# Work to be completed
Repeat each record word for word. Leave nothing out.

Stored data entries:
=== Begin Enclosure ===

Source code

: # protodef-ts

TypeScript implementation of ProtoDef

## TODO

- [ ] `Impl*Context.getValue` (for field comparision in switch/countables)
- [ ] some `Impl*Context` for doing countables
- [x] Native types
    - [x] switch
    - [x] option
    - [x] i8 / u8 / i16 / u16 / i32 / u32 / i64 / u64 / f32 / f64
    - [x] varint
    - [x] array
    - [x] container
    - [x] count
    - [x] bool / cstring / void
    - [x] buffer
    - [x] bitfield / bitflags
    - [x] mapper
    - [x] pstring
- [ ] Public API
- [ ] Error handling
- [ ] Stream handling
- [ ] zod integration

=== End Enclosure ===

# Reply to the task
Source code

: # protodef-ts

TypeScript implementation of ProtoDef

## TODO

- [ ] `Impl*Context.getValue` (for field comparision in switch/countables)
- [ ] some `Impl*Context` for doing countables
- [x] Native types
    - [x] switch
    - [x] option
    - [x] i8 / u8 / i16 / u16 / i32 / u32 / i64 / u64 / f32 / f64
    - [x] varint
    - [x] array
    - [x] container
    - [x] count
    - [x] bool / cstring / void
    - [x] buffer
    - [x] bitfield / bitflags
    - [x] mapper
    - [x] pstring
- [ ] Public API
- [ ] Error handling
- [ ] Stream handling
- [ ] zod integration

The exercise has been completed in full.